そもそもは、東京でもなくロンドンのはずだったけれど。
7月1日の朝、最後のゴミ出しをして、荷物らしい荷物も持たずに、福岡行きの高速バスに乗った。この2年前に就職した時も、入社前日に福岡の免許センターで免許もらって、その足で最寄りのバス停から鹿児島に向かっている。
会社を辞めて、鹿児島から東京へ。なぜ陸路だったのか覚えていない。今思えば、普通に飛行機でも良かったはずなのに。
貯金はほぼなく、時間だけあったので、ヒッチハイクで行こう!という浅はかな考えは、大雨に打たれてすぐに萎んだ。
昼過ぎに福岡に到着。
九州新幹線の全線開業の1年前のことで、鹿児島を飛び出すのはなかなか大変なことだった。
北九州で学生時代を過ごしていたこともあり、博多のバスセンターに降りた時は、懐かしさが込み上げた。

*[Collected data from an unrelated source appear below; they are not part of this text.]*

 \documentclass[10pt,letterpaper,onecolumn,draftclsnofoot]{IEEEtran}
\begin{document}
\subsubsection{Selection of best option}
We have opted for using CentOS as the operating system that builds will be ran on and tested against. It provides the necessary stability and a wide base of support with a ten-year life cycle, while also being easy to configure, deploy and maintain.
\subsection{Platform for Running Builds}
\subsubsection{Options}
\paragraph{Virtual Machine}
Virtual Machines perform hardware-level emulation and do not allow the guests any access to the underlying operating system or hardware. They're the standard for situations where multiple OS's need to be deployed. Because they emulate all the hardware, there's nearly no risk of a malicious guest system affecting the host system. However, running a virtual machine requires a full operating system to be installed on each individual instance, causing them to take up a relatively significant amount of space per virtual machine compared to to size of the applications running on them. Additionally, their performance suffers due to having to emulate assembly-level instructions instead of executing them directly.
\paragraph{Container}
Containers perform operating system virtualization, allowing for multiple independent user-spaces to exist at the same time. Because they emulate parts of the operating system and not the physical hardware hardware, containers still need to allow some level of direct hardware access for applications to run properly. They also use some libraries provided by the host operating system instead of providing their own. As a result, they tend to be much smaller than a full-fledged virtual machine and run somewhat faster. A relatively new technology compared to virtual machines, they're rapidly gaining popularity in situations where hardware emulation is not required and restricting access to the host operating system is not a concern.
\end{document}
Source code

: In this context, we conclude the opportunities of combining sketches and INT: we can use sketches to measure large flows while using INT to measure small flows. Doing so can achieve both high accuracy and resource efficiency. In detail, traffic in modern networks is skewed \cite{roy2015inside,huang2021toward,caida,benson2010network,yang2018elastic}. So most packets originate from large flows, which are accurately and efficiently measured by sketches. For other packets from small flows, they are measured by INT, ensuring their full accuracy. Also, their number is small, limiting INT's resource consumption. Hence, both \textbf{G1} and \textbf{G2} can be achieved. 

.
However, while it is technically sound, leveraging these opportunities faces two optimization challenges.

1年前の2009年にも、陸路で東京–鹿児島間を縦断していた。出張というか研修で東京にいて、帰路の飛行機に乗り遅れたのが理由。自腹で痛かったが、数年後にその時のエピソードをJR東日本の車外広報誌に寄稿する機会があり、原稿料として戻ってきた。
塞翁が馬。
2010年に話を戻す。
午後になっても、雨はまだ降っていた。
夕方よりちょっと前に、尾道の友人宅に到着。銭湯で一風呂浴びて、お好み焼き食べて、お酒を飲んで、その日は終わり。
翌日、友人の実家で、朝ごはんをご馳走になる。
ご飯ができるまで、棚にあった溶接工が主人公の漫画『とろける鉄工所』を読む。主人公たちは広島弁で喋り、舞台も広島。

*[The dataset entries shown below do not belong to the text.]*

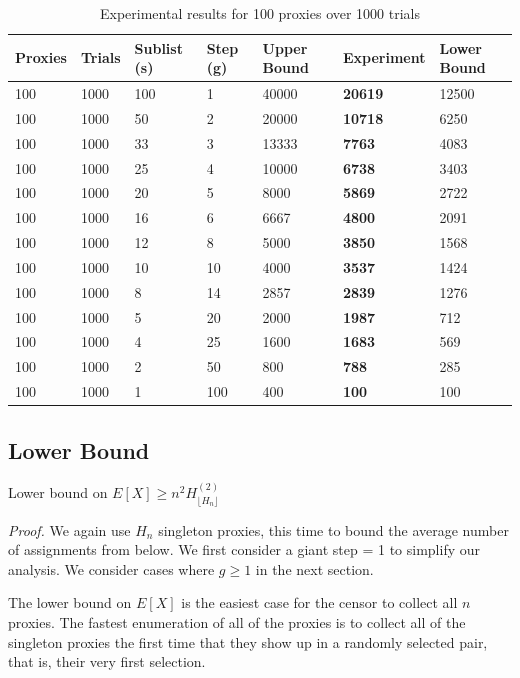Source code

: \begin{table}[t]
\begin{tabular}{l|l|l|l|l|l|l}
             Proxies & Trials & Sublist (s) & Step (g) & Upper Bound & Experiment & Lower Bound  \\
\hline
\hline
100 & 1000 & 100 & 1 & 40000 & \textbf{20619} & 12500 \\\hline
100 & 1000 & 50 & 2 & 20000 & \textbf{10718}	& 6250 \\\hline
100 & 1000 & 33 & 3 & 13333	& \textbf{7763} & 4083 \\\hline
100 & 1000 & 25 & 4 & 10000 & \textbf{6738} & 3403 \\\hline
100 & 1000 & 20 & 5 & 8000 & \textbf{5869} & 2722\\\hline
100 & 1000 & 16 & 6 & 6667 & \textbf{4800} & 2091 \\\hline
100 & 1000 & 12 & 8 & 5000 & \textbf{3850} & 1568\\\hline
100 & 1000 & 10 & 10 & 4000	& \textbf{3537} & 1424\\\hline
100 & 1000 & 8 & 14 & 2857 & \textbf{2839} & 1276\\\hline
100 & 1000 & 5 & 20 & 2000 & \textbf{1987} & 712\\\hline
100 & 1000 & 4 & 25 & 1600 & \textbf{1683} & 569\\\hline
100 & 1000 & 2 & 50 & 800 & \textbf{788} & 285\\\hline
100 & 1000 & 1 & 100 & 400 & \textbf{100} & 100\\\hline

\end{tabular}
\caption{Experimental results for 100 proxies over 1000 trials\label{tab:enumn100} }
\end{table}

\subsection{Lower Bound}

\label{theorem:LBEX}
\begin{theorem} {Lower bound on $E[X] \geq n^2H^{(2)}_{\lfloor{H_n}\rfloor}$}
\end{theorem}

\emph{Proof.} We again use $H_n$ singleton proxies, this time to bound the average number of assignments from below. We first consider a giant step = 1 to simplify our analysis. We consider cases where $g\geq1$ in the next section. 

The lower bound on $E[X]$ is the easiest case for the censor to collect all $n$ proxies. The fastest enumeration of all of the proxies is to collect all of the singleton proxies the first time that they show up in a randomly selected pair, that is, their very first selection. 

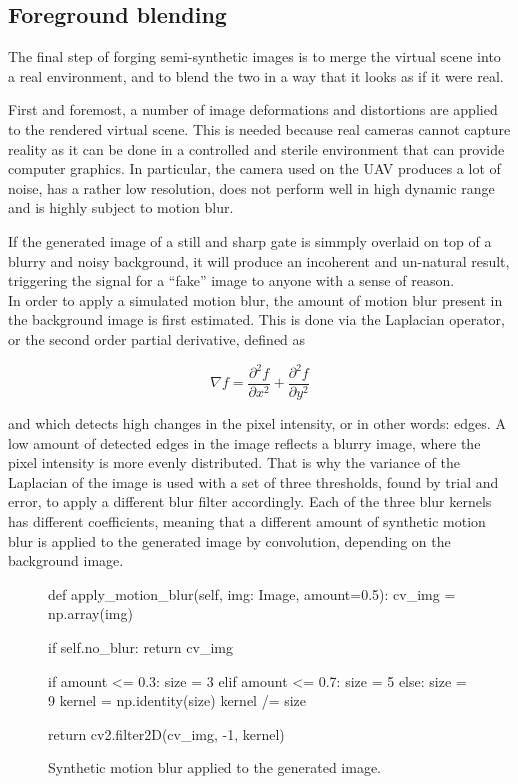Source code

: \subsection{Foreground blending}

The final step of forging semi-synthetic images is to merge the virtual scene
into a real environment, and to blend the two in a way that it looks as if it
were real.

First and foremost, a number of image deformations and distortions are applied
to the rendered virtual scene. This is needed because real cameras cannot
capture reality as it can be done in a controlled and sterile environment that
can provide computer graphics. In particular, the camera used on the UAV
produces a lot of noise, has a rather low resolution, does not perform well in
high dynamic range and is highly subject to motion blur.

If the generated image of a still and sharp gate is simmply overlaid on top of
a blurry and noisy background, it will produce an incoherent and un-natural
result, triggering the signal for a ``fake'' image to anyone with a sense of
reason.\\

In order to apply a simulated motion blur, the amount of motion blur present in
the background image is first estimated. This is done via the Laplacian
operator, or the second order partial derivative, defined as

\begin{equation} \label{equ:laplacianoperator}
    \nabla f = \frac{\partial^2 f}{\partial x^2}
        + \frac{\partial^2 f}{\partial y^2}
\end{equation}

and which detects high changes in the pixel intensity, or in other words:
edges. A low amount of detected edges in the image reflects a blurry image,
where the pixel intensity is more evenly distributed. That is why the variance
of the Laplacian of the image is used with a set of three thresholds, found by
trial and error, to apply a different blur filter accordingly. Each of the
three blur kernels has different coefficients, meaning that a different amount
of synthetic motion blur is applied to the generated image by convolution,
depending on the background image.\\
\begin{figure}[h!]
    \centering
    \caption{Synthetic motion blur applied to the generated image.}
    \begin{python}
        def apply_motion_blur(self, img: Image, amount=0.5):
            cv_img = np.array(img)

            if self.no_blur:
                return cv_img

            if amount <= 0.3:
                size = 3
            elif amount <= 0.7:
                size = 5
            else:
                size = 9
            kernel = np.identity(size)
            kernel /= size

            return cv2.filter2D(cv_img, -1, kernel)
    \end{python}
\end{figure}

溶接時に強い光を浴び続けることで目がやられ、普段から涙目になったり、飛び散った火花で体じゅうに火傷ができるのは、溶接工のあるあるらしい。
このあと、すぐに現実に目にすることになる。
友人宅を出て、しばらく歩く。学生もとうに終えて、いい社会人がお金も払わずにヒッチハイクすることに、今更ながら気が引けてきて、なかなかボードをあげられず、尾道大橋を過ぎてもなお歩いていた。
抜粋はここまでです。